*Material for this task*:
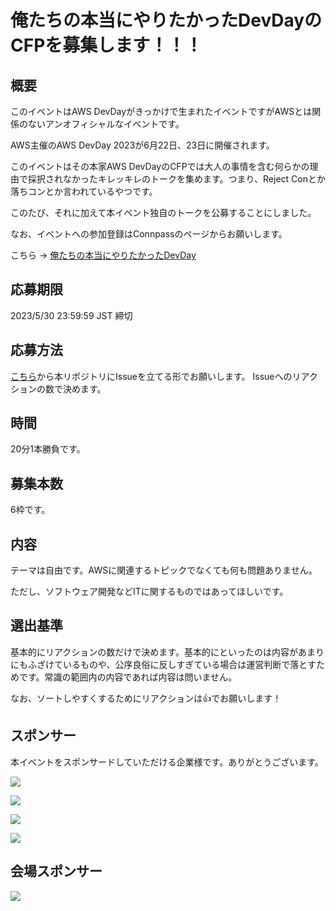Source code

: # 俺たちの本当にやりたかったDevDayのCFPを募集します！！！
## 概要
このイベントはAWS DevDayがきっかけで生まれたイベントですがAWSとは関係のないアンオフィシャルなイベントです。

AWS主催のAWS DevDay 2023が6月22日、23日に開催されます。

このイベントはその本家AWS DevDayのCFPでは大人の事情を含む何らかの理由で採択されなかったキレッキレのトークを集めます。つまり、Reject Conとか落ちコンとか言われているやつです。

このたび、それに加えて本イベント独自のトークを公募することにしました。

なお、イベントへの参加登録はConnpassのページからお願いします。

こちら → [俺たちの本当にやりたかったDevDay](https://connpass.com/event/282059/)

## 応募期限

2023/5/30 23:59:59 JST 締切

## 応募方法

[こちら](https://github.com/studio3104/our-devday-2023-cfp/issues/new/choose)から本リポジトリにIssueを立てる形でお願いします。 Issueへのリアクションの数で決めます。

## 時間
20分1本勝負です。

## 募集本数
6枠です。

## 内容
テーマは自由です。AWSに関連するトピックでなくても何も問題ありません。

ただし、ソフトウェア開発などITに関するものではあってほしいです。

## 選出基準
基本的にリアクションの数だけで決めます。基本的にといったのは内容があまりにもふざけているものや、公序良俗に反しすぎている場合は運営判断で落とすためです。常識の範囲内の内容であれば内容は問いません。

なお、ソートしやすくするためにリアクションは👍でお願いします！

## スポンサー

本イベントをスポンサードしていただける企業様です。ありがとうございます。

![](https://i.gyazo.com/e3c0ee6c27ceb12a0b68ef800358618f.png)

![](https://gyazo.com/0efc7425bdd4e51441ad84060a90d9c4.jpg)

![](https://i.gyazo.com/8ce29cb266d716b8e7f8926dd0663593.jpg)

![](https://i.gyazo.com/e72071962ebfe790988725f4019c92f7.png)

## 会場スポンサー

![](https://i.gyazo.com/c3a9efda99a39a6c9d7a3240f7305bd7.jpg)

---

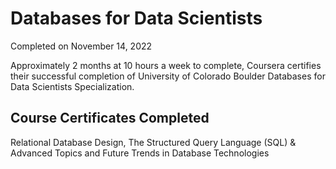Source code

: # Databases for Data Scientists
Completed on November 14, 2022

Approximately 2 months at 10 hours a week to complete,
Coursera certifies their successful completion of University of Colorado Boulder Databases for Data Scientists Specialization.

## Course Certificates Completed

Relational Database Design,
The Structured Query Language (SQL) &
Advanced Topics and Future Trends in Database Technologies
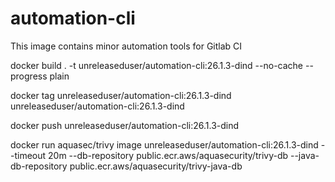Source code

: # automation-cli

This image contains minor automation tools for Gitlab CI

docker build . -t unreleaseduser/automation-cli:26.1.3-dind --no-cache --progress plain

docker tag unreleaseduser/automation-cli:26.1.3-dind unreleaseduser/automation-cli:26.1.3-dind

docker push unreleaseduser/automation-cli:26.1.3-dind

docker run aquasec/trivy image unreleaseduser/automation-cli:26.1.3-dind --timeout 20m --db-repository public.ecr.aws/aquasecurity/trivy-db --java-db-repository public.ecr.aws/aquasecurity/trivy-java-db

==

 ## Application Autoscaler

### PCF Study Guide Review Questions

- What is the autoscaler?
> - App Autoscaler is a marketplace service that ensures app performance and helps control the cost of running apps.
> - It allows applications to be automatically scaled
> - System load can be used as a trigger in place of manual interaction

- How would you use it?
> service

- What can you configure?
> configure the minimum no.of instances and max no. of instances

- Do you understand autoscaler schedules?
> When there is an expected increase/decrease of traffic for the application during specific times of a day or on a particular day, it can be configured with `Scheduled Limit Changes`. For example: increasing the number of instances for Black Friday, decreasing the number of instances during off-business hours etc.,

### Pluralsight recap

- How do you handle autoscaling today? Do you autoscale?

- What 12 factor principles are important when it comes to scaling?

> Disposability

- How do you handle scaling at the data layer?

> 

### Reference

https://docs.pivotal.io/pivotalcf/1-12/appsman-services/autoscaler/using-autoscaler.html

*What to work on*:
The required answer is the run of lines above, starting at the line with "- What is the autoscaler?" and ending at the line with "be automatically scaled", reproduced exactly with both ends.

*Problem solution*:
- What is the autoscaler?
> - App Autoscaler is a marketplace service that ensures app performance and helps control the cost of running apps.
> - It allows applications to be automatically scaled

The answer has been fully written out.